Whether you are hosting many websites for customers or a single important website for your business, hardening your web server will give you peace of mind at the expense of a little more up-front work for the administrator.
With many web sites uploaded by your customers, one of them will probably upload a Content Management System (CMS) with the possibility of vulnerabilities. Most customers focus on ease of use, not security, and what happens is that updating their own CMS becomes a process that falls out of their priority list altogether.
While notifying customers of vulnerabilities in their CMS is possible for a company with a large IT staff, this might not be realistic for a small IT team. The best defense is a hardened web server.
Web server hardening can take many forms, including any or all of the tools here and possibly others not defined.
You might use a couple of these tools and not the others. For clarity and readability this document splits into separate documents for each tool. The exception will be the packet-based firewall (firewalld) in this main document.
A good packet filter firewall based on ports (iptables, firewalld, or hardware firewall - using firewalld for our examples) firewalld procedure
This procedure does not replace the Apache Web Server Multiple Site Setup, it adds these security elements to it. If you have not read it, take some time to review it before proceeding.
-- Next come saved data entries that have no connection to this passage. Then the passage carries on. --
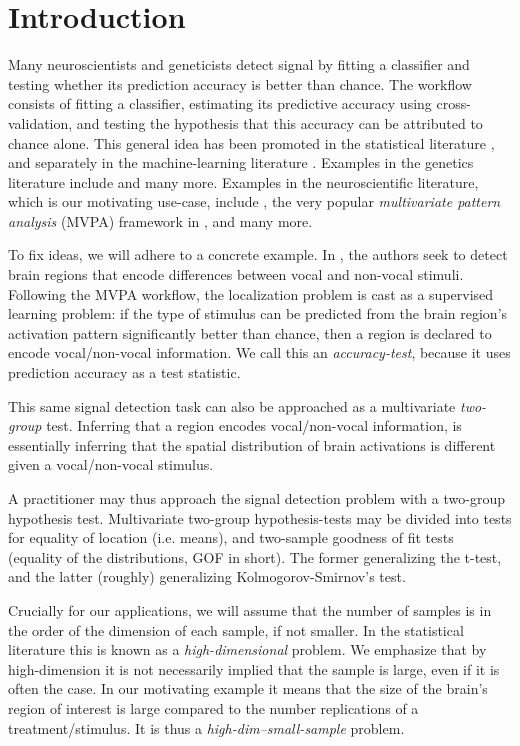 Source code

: \documentclass[oupdraft]{bio}
\begin{document}
\section{Introduction}
\label{sec:introduction}

Many neuroscientists and geneticists detect signal by fitting a classifier and testing whether its prediction accuracy is better than chance. 
The workflow consists of fitting a classifier, estimating its predictive accuracy using cross-validation, and testing the hypothesis that this accuracy can be attributed to chance alone. 
This general idea has been promoted in the statistical literature \citep{friedman2003multivariate}, and separately in the machine-learning literature \citep[e.g.][]{eric2008testing,lopez2016revisiting}.
Examples in the genetics literature include \cite{golub_molecular_1999,yu2007two,jiang_calculating_2008} and many more. 
Examples in the neuroscientific literature, which is our motivating use-case, include \cite{golland_permutation_2003,pereira_machine_2009}, the very popular \emph{multivariate pattern analysis} (MVPA) framework in \cite{kriegeskorte_information-based_2006}, and many more. 

To fix ideas, we will adhere to a concrete example.
In \cite{gilron_quantifying_2016}, the authors seek to detect brain regions that encode differences between vocal and non-vocal stimuli. 
Following the MVPA workflow, the localization problem is cast as a supervised learning problem: if the type of stimulus can be predicted from the brain region's activation pattern significantly better than chance, then a region is declared to encode vocal/non-vocal information. 
We call this an \emph{accuracy-test}, because it uses prediction accuracy as a test statistic. 

This same signal detection task can also be approached as a multivariate \emph{two-group} test.
Inferring that a region encodes vocal/non-vocal information, is essentially inferring that the spatial distribution of brain activations is different given a vocal/non-vocal stimulus. 

A practitioner may thus approach the signal detection problem with a two-group hypothesis test.
Multivariate two-group hypothesis-tests may be divided into tests for equality of location (i.e. means), and two-sample goodness of fit tests (equality of the distributions, GOF in short).
The former generalizing the t-test, and the latter (roughly) generalizing Kolmogorov-Smirnov's test.


Crucially for our applications, we will assume that the number of samples is in the order of the dimension of each sample, if not smaller. 
In the statistical literature this is known as a \emph{high-dimensional} problem. 
We emphasize that by high-dimension it is not necessarily implied that the sample is large, even if it is often the case. 
In our motivating example it means that the size of the brain's region of interest is large compared to the number replications of a treatment/stimulus. 
It is thus a \emph{high-dim--small-sample} problem. 
\end{document}
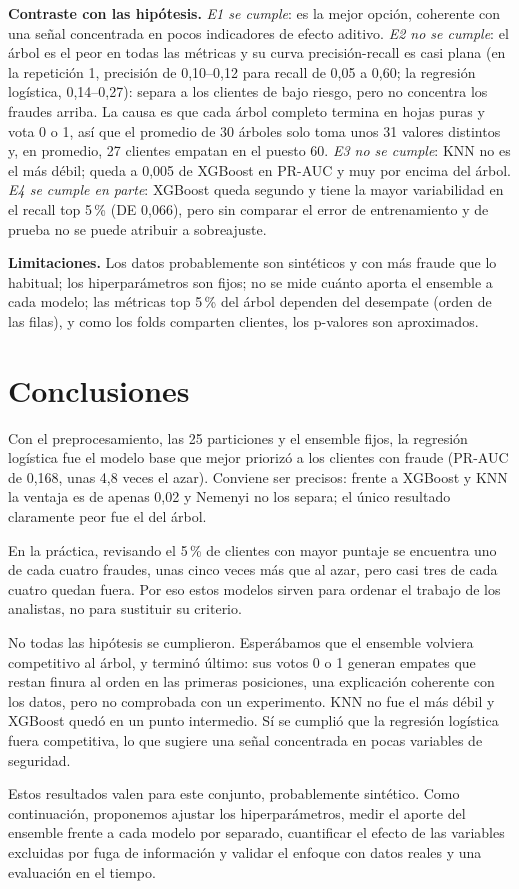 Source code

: \documentclass[conference,a4paper]{IEEEtran}
\begin{document}
\textbf{Contraste con las hipótesis.} \emph{E1 se cumple}: es la mejor opción, coherente
con una señal concentrada en pocos indicadores de efecto aditivo. \emph{E2 no se cumple}: el árbol es el peor en todas las métricas y su curva precisión-recall
es casi plana (en la repetición 1, precisión de 0,10--0,12 para recall de 0,05 a 0,60; la regresión logística, 0,14--0,27): separa a los clientes de bajo riesgo, pero no concentra
los fraudes arriba. La causa es que cada árbol completo termina en hojas puras y vota 0 o 1, así
que el promedio de 30 árboles solo toma unos 31 valores distintos y, en promedio, 27 clientes
empatan en el puesto 60.
\emph{E3 no se cumple}: KNN no es el más débil; queda a 0,005 de XGBoost en PR-AUC y muy por
encima del árbol. \emph{E4 se cumple en parte}: XGBoost queda segundo y tiene la mayor
variabilidad en el recall top 5\,\% (DE 0,066), pero sin comparar el error de entrenamiento y
de prueba no se puede atribuir a sobreajuste.

\textbf{Limitaciones.} Los datos probablemente son sintéticos y con más fraude que lo
habitual; los hiperparámetros son fijos; no se mide cuánto aporta el ensemble a cada modelo; las
métricas top 5\,\% del árbol dependen del desempate (orden de las filas), y como los folds
comparten clientes, los p-valores son aproximados.

\section{Conclusiones}

Con el preprocesamiento, las 25 particiones y el ensemble fijos, la regresión logística fue el
modelo base que mejor priorizó a los clientes con fraude (PR-AUC de 0,168, unas 4,8 veces el
azar). Conviene ser precisos: frente a XGBoost y KNN la ventaja es de apenas 0,02 y Nemenyi no
los separa; el único resultado claramente peor fue el del árbol.

En la práctica, revisando el 5\,\% de clientes con mayor puntaje se encuentra uno de cada cuatro
fraudes, unas cinco veces más que al azar, pero casi tres de cada cuatro quedan fuera. Por eso
estos modelos sirven para ordenar el trabajo de los analistas, no para sustituir su criterio.

No todas las hipótesis se cumplieron. Esperábamos que el ensemble volviera competitivo al árbol,
y terminó último: sus votos 0 o 1 generan empates que restan finura al orden en las primeras
posiciones, una explicación coherente con los datos, pero no comprobada con un experimento. KNN
no fue el más débil y XGBoost quedó en un punto intermedio. Sí se cumplió que la regresión
logística fuera competitiva, lo que sugiere una señal concentrada en pocas variables de seguridad.

Estos resultados valen para este conjunto, probablemente sintético. Como continuación, proponemos
ajustar los hiperparámetros, medir el aporte del ensemble frente a cada modelo por separado,
cuantificar el efecto de las variables excluidas por fuga de información y validar el enfoque con
datos reales y una evaluación en el tiempo.



\end{document}
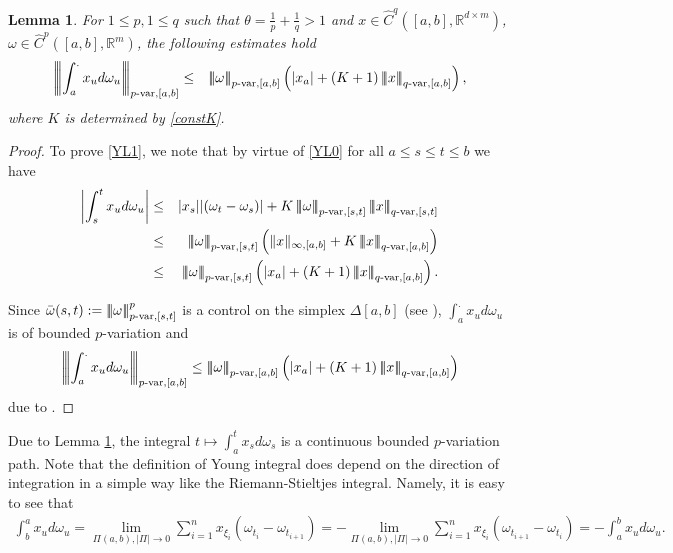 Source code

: \documentclass[10pt]{article}
\numberwithin{equation}{section} %
\newcommand{\R}{\ensuremath{\mathbb{R}}}
\newcommand{\ltn}{\ensuremath{\left| \! \left| \! \left|}}
\newcommand{\rtn}{\ensuremath{\right| \! \right| \! \right|}}
\newtheorem{lemma}[theorem]{Lemma}
\begin{document}
\begin{lemma}\label{lemma1}
	For $1\leq p, 1\leq q$ such that $\theta = \frac{1}{p}+\frac{1}{q}>1$ and $x\in \widehat{C}^{q}([a,b],\R^{d\times m})$, $\omega\in \widehat{C}^p([a,b],\R^m)$, the following estimates hold
	\begin{eqnarray}
	\ltn\int_a^.x_ud\omega_u\rtn_{p\text{-}{\rm {var}},[a,b]}&\leq& \ltn\omega\rtn_{p\text{-}{\rm {var}},[a,b]}\left(|x_a|+(K+1)\ltn x\rtn_{q\text{-var},[a,b]}\right),\label{YL1}
	\end{eqnarray}
	where $K$ is determined by \eqref{constK}.
\end{lemma}
\begin{proof}
	To prove \eqref{YL1}, we note that by virtue of \eqref{YL0} for all $a\leq s\leq t\leq b$ we have
		\begin{eqnarray}
		\left|\int_s^tx_ud\omega_u\right|&\leq & |x_s||(\omega_t-\omega_s)|+ K\ltn\omega\rtn_{p\text{-var},[s,t]}\ltn x\rtn_{q\text{-var},[s,t]}\notag\\
		&\leq &  \ltn\omega\rtn_{p\text{-var},[s,t]}\left(\|x\|_{\infty,[a,b]} + K \ltn x\rtn_{q\text{-var},[a,b]}\right)\notag\\
		&\leq &  \ltn\omega\rtn_{p\text{-var},[s,t]}\left(|x_a|+ (K+1) \ltn x\rtn_{q\text{-var},[a,b]}\right).\notag
		\end{eqnarray}
		
		Since $\bar{\omega}(s,t):=\ltn\omega\rtn^p_{p\text{-var},[s,t]}$ is a control on the simplex $\Delta[a,b]$ (see \cite[Proposition 5.8, p. 80]{friz}), $\int_a^.x_ud\omega_u$ is of bounded $p$-variation and  
		$$\ltn\int_a^.x_ud\omega_u\rtn_{p\text{-var},[a,b]}\leq \ltn\omega\rtn_{p\text{-var},[a,b]}\left(|x_a|+(K+1)\ltn x\rtn_{q\text{-var},[a,b]}\right)$$
		due to  \cite[Proposition 5.10(i), p. 83]{friz}.%
\end{proof}
\medskip

Due to Lemma \ref{lemma1}, the integral $t\mapsto \int_a^tx_sd\omega_s$ is a continuous bounded $p$-variation path.
Note that the definition of Young integral does depend on the direction of integration in a simple way like the Riemann-Stieltjes integral. Namely, it is easy to see that
\begin{eqnarray}
\int_b^ax_ud\omega_u = \displaystyle\lim_{\Pi(a,b), |\Pi|\to 0} \sum_{i=1}^n x_{\xi_i}(\omega_{t_{i}}-\omega_{t_{i+1}}) = - \displaystyle\lim_{\Pi(a,b), |\Pi|\to 0} \sum_{i=1}^n x_{\xi_i}(\omega_{t_{i+1}}-\omega_{t_i}) = -\int_a^bx_ud\omega_u.\label{Y-integral-direction}
\end{eqnarray}
\end{document}
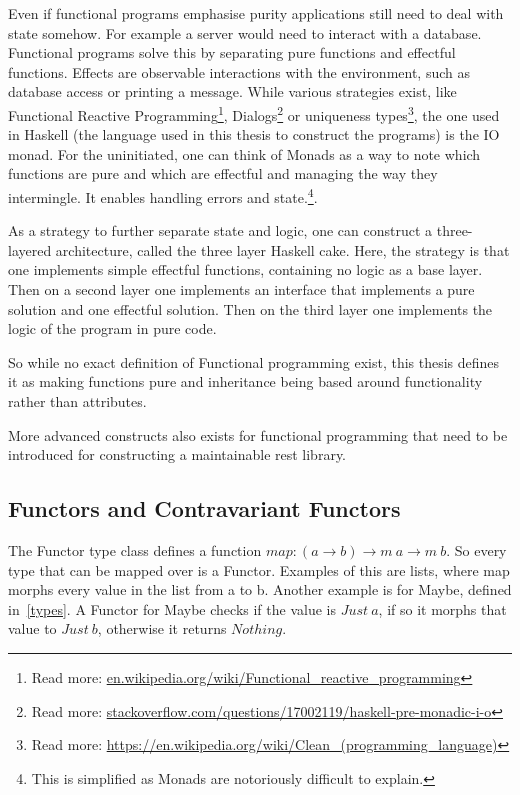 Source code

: \begin{description}
Even if functional programs emphasise purity applications still need to deal
        with state somehow. For example a server would need to interact with a
        database. Functional programs solve this by separating pure functions
        and effectful functions. Effects are observable interactions with the
        environment, such as database access or printing a message.  While
        various strategies exist, like Functional Reactive
        Programming\footnote{Read more:
        \url{en.wikipedia.org/wiki/Functional_reactive_programming}},
        Dialogs\footnote{Read more:
        \url{stackoverflow.com/questions/17002119/haskell-pre-monadic-i-o}} or
        uniqueness types\footnote{Read more:
        \url{https://en.wikipedia.org/wiki/Clean_(programming_language)}}, the
        one used in Haskell (the language used in this thesis to construct the
        programs) is the IO monad. For the uninitiated, one can think of Monads
        as a way to note which functions are pure and which are effectful and
        managing the way they intermingle. It enables handling errors
        and state.\footnote{This is simplified as Monads are notoriously
        difficult to explain.}. 

As a strategy to further separate state and logic, one can construct a
        three-layered architecture, called the three layer Haskell cake. Here,
        the strategy is that one implements simple effectful functions,
        containing no logic as a base layer. Then on a second layer one
        implements an interface that implements a pure solution and one
        effectful solution. Then on the third layer one implements the logic of
        the program in pure code.  
\end{description}

So while no exact definition of Functional programming exist, this thesis
defines it as making functions pure and inheritance being based around
functionality rather than attributes. 

More advanced constructs also exists for functional programming that need to be
introduced for constructing a maintainable rest library. 

\subsection{Functors and Contravariant Functors}

The Functor type class defines a function $map : (a\rightarrow b) \rightarrow m\
a \rightarrow m\ b$. So every type that can be mapped over is a Functor.
Examples of this are lists, where map morphs every value in the list from a to
b. Another example is for Maybe, defined in~\ref{types}. A Functor for Maybe
checks if the value is $Just\ a$, if so it morphs that value to $Just\ b$,
otherwise it returns $Nothing$. 

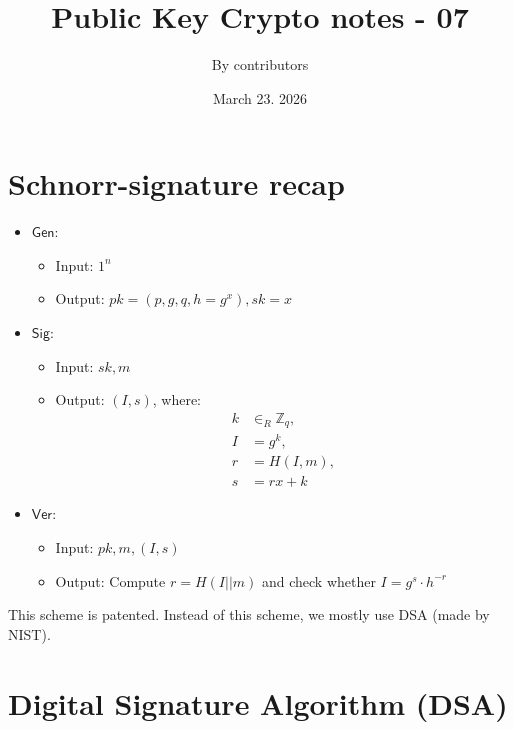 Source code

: \documentclass[11pt]{article}
\theoremstyle{definition}
\theoremstyle{proof}
\newcommand{\Gen}{\mathsf{Gen}}
\newcommand{\Sig}{\mathsf{Sig}}
\newcommand{\Ver}{\mathsf{Ver}}
\begin{document}
\title{Public Key Crypto notes - 07}
\author{By contributors}
\date{March 23. 2026}
\maketitle

\section{Schnorr-signature recap}

\begin{itemize}
	\item $\Gen$:
	\begin{itemize}
		\item Input: $1^n$
		\item Output: $pk = (p, g, q, h = g^x), sk = x$
	\end{itemize}
	\item $\Sig$:
	\begin{itemize}
		\item Input: $sk, m$
		\item Output: $(I, s)$, where:
		\begin{align}
			k &\in_R \mathbb{Z}_q, \\
			I &= g^k, \\
			r &= H(I, m), \\
			s &= rx + k
		\end{align}
	\end{itemize}
	\item $\Ver$:
	\begin{itemize}
		\item Input: $pk, m, (I, s)$
		\item Output: Compute $r = H(I || m)$ and check whether $I = g^s \cdot h^{-r}$
	\end{itemize}
\end{itemize}

This scheme is patented. Instead of this scheme, we mostly use DSA (made by NIST).

\section{Digital Signature Algorithm (DSA)}
\end{document}
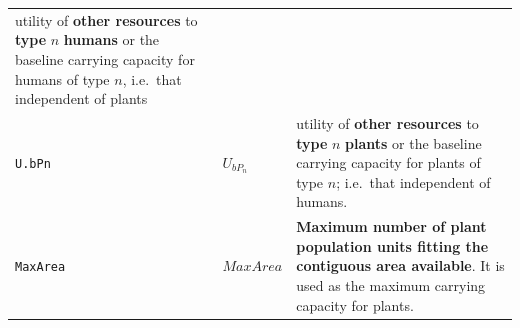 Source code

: \documentclass[
]{book}
\begin{document}
\begin{longtable}[]{@{}lll@{}}
\begin{minipage}[t]{0.40\columnwidth}
utility of \textbf{other resources} to \textbf{type} \(n\) \textbf{humans} or the baseline carrying capacity for humans of type \(n\), i.e.~that independent of plants\strut
\end{minipage}\tabularnewline
\begin{minipage}[t]{0.27\columnwidth}\raggedright
\texttt{U.bPn}\strut
\end{minipage} & \begin{minipage}[t]{0.25\columnwidth}\raggedright
\(U_{bP_{n}}\)\strut
\end{minipage} & \begin{minipage}[t]{0.40\columnwidth}\raggedright
utility of \textbf{other resources} to \textbf{type} \(n\) \textbf{plants} or the baseline carrying capacity for plants of type \(n\); i.e.~that independent of humans.\strut
\end{minipage}\tabularnewline
\begin{minipage}[t]{0.27\columnwidth}\raggedright
\texttt{MaxArea}\strut
\end{minipage} & \begin{minipage}[t]{0.25\columnwidth}\raggedright
\(MaxArea\)\strut
\end{minipage} & \begin{minipage}[t]{0.40\columnwidth}\raggedright
\textbf{Maximum number of plant population units fitting the contiguous area available}. It is used as the maximum carrying capacity for plants.\strut
\end{minipage}\tabularnewline
\bottomrule
\end{longtable}

\newpage
\end{document}
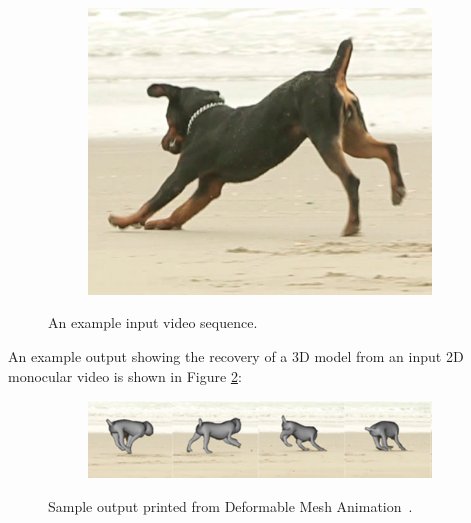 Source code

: \begin{figure}[H]
\begin{subfigure}{0.33\textwidth}
        \centering
            \includegraphics[width=1\linewidth]{input/208}
        \end{subfigure}%
        \caption{An example input video sequence.}
        \label{fig:arap_input}
    \end{figure}

    An example output showing the recovery of a 3D model from an input 2D monocular video is shown in Figure \ref{fig:intro_arap_output}:
    
    \begin{figure}[H]
        \centering
        \begin{subfigure}{1\textwidth}
        \centering
            \includegraphics[width=1\linewidth]{input/arapsfm_output}
        \end{subfigure}%
        \caption{Sample output printed from Deformable Mesh Animation~\cite{arap_stebbing}.}
        \label{fig:intro_arap_output}
    \end{figure}

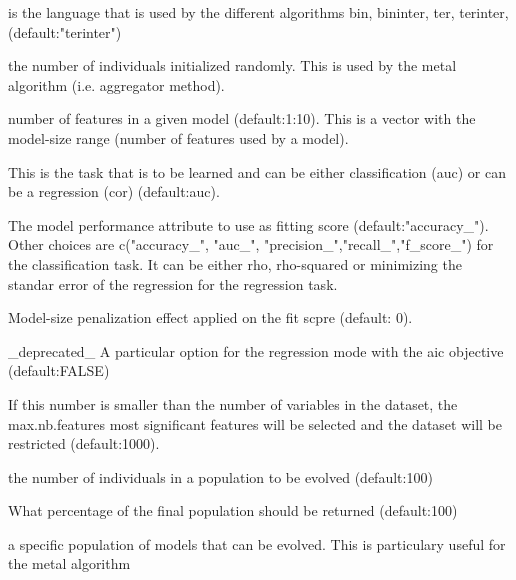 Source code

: \documentclass[a4paper]{book}
\begin{document}
\begin{Arguments}
\begin{ldescription}
\item[\code{language}] is the language that is used by the different algorithms 
bin, bininter, ter, terinter, (default:"terinter")

\item[\code{size\_pop\_random}] the number of individuals initialized randomly. This is used 
by the metal algorithm (i.e. aggregator method).

\item[\code{sparsity:}] number of features in a given model (default:1:10). 
This is a vector with the model-size range (number of features used by a model).

\item[\code{objective:}] This is the task that is to be learned and can be either classification 
(auc) or can be a regression (cor) (default:auc).

\item[\code{evalToFit:}] The model performance attribute to use as fitting score (default:"accuracy\_"). 
Other choices are c("accuracy\_", "auc\_", "precision\_","recall\_","f\_score\_") for the 
classification task. It can be either rho, rho-squared or minimizing the 
standar error of the regression for the regression task.

\item[\code{k\_penalty:}] Model-size penalization effect applied on the fit scpre (default: 0).

\item[\code{estimate\_coefs:}] \_deprecated\_ A particular option for the regression mode
with the aic objective (default:FALSE)

\item[\code{max.nb.features:}] If this number is smaller than the number of variables in the
dataset, the max.nb.features most significant features will be selected and the 
dataset will be restricted (default:1000).

\item[\code{size\_pop:}] the number of individuals in a population to be evolved (default:100)

\item[\code{final.pop.perc:}] What percentage of the final population should be returned (default:100)

\item[\code{in\_pop:}] a specific population of models that can be evolved. This is particulary
useful for the metal algorithm


\end{ldescription}
\end{Arguments}
\end{document}

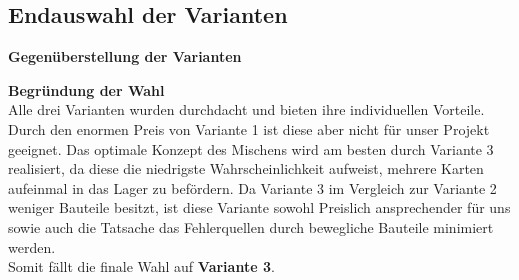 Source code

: \subsection{Endauswahl der Varianten}

\textbf{\large{Gegenüberstellung der Varianten}}

\begin{table}[H]
\centering
{}
    \caption{Vergleich der Varianten}
\end{table}

\textbf{\large{Begründung der Wahl}}\\
Alle drei Varianten wurden durchdacht und bieten ihre individuellen Vorteile. Durch den enormen Preis von
Variante 1 ist diese aber nicht für unser Projekt geeignet. Das optimale Konzept des Mischens wird am besten durch
Variante 3 realisiert, da diese die niedrigste Wahrscheinlichkeit aufweist, mehrere Karten aufeinmal in das Lager zu befördern.
Da Variante 3 im Vergleich zur Variante 2 weniger Bauteile besitzt, ist diese Variante sowohl Preislich ansprechender für uns
 sowie auch die Tatsache das Fehlerquellen durch bewegliche Bauteile minimiert werden. \\
Somit fällt die finale Wahl auf \textbf{Variante 3}.



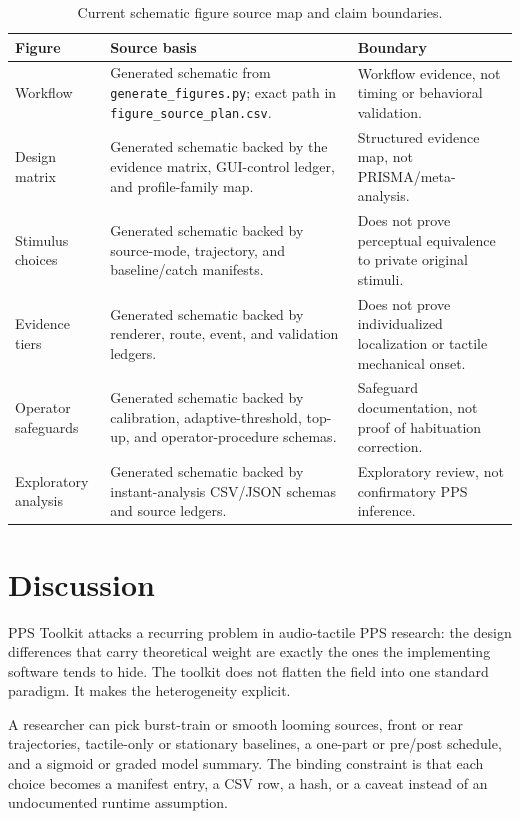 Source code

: \documentclass[pdflatex,sn-apa]{sn-jnl}
\newcommand{\toolkit}{PPS Toolkit}
\newcommand{\code}[1]{\texttt{#1}}
\begin{document}
\begin{table}[!htbp]
\caption{Current schematic figure source map and claim boundaries.}
\label{tab:figure-plan}
\footnotesize
\setlength{\tabcolsep}{3pt}
\begin{tabularx}{\textwidth}{>{\raggedright\arraybackslash}p{} >{\raggedright\arraybackslash}p{} >{\raggedright\arraybackslash}X}
\toprule
Figure & Source basis & Boundary \\
\midrule
Workflow & Generated schematic from \code{generate\_figures.py}; exact path in \code{figure\_source\_plan.csv}. & Workflow evidence, not timing or behavioral validation. \\
Design matrix & Generated schematic backed by the evidence matrix, GUI-control ledger, and profile-family map. & Structured evidence map, not PRISMA/meta-analysis. \\
Stimulus choices & Generated schematic backed by source-mode, trajectory, and baseline/catch manifests. & Does not prove perceptual equivalence to private original stimuli. \\
Evidence tiers & Generated schematic backed by renderer, route, event, and validation ledgers. & Does not prove individualized localization or tactile mechanical onset. \\
Operator safeguards & Generated schematic backed by calibration, adaptive-threshold, top-up, and operator-procedure schemas. & Safeguard documentation, not proof of habituation correction. \\
Exploratory analysis & Generated schematic backed by instant-analysis CSV/JSON schemas and source ledgers. & Exploratory review, not confirmatory PPS inference. \\
\bottomrule
\end{tabularx}
\end{table}

\section{Discussion}

\toolkit{} attacks a recurring problem in audio-tactile PPS research: the design differences that carry theoretical weight are exactly the ones the implementing software tends to hide. The toolkit does not flatten the field into one standard paradigm. It makes the heterogeneity explicit.

A researcher can pick burst-train or smooth looming sources, front or rear trajectories, tactile-only or stationary baselines, a one-part or pre/post schedule, and a sigmoid or graded model summary. The binding constraint is that each choice becomes a manifest entry, a CSV row, a hash, or a caveat instead of an undocumented runtime assumption.
\end{document}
Some of the tools outlined here have free and fee-based options. You might want to consider the fee-based versions depending on your needs or support requirements. Researching what is out there and making a decision after weighing all of your options is the best policy.
Purchasing a hardware appliance for many of these options is also possible. If you prefer not to hassle with installing and maintaining your own system, options other than those outlined here are available.
This document uses a firewalld firewall. firewalld guides are available. One that allows someone with knowledge of iptables to transfer what they know to firewalld here, and one that is a more dedicated to beginners here. You might want to review one of these procedures before you start.
You need to tune all of these tools for your systems. Accomplishing this requires careful monitoring of logs, and reported web experiences by your customers. In addition, you will find that there will be ongoing tuning required.
These examples use a private IP address to simulate a public one, but you might carry out the same thing with a one-to-one NAT on the hardware firewall and connecting the web server to that hardware firewall, rather than to the gateway router, with a private IP address.
Explaining that requires digging into the hardware firewall shown, which is outside the scope of this document.
IP Addresses: simulating the public IP address here with a private block: 192.168.1.0/24, and using the LAN IP address block 10.0.0.0/24. Routing these IP blocks over the Internet impossible because they are for private use, but simulating public IP block is impossible without the use of a real IP address assigned to some company or organization. Just remember that for our purposes, the 192.168.1.0/24 block is the "public" IP block and the 10.0.0.0/24 is the "private" IP block.
Hardware Firewall: This is the firewall that controls access to your server room devices from your trusted network. This is not the same as your packed based firewall, though it might be another instance of firewalld running on another machine. This device allows ICMP (ping) and SSH (secure shell) to our trusted devices. Defining this device is outside of the scope of this document. The author has used PfSense and OPNSense and installed on dedicated hardware for this device with great success. This device will have two IP addresses assigned to it. One that connects to the Internet router's simulated public IP (192.168.1.2) and one that connects to our local area network, 10.0.0.1.
Internet router IP: simulating this with 192.168.1.1/24
Web server IP: This is the "public" IP address assigned to our web server. Again, simulating this with the private IP address 192.168.1.10/24
The diagram shows our general layout. The firewalld packet-based firewall runs on the web server.
set our trusted zone to the IP address of the hardware firewall
accept SSH (port 22) from our trusted network, the devices behind the hardware firewall (just one IP address)
accept DNS from the public zone (limiting this further is possible by specifying the server IP addresses or local DNS servers, if you have them)
accept web traffic from anywhere over port 80 and 443.
accept standard FTP (ports 20-21) and the passive ports needed to exchange two-way communications in FTP (7000-7500). These ports can be arbitrarily changed to other ports based on your ftp server configuration.
Many ways exist to harden an Apache web server to make it more secure. Each operates independently of the other, making installing and selecting what you want up to you.
Each requires some configuration and tuning to meet your specific needs. Because web services are constantly under attack by unscrupulous actors, implementing at least some of these will help an administrator sleep at night.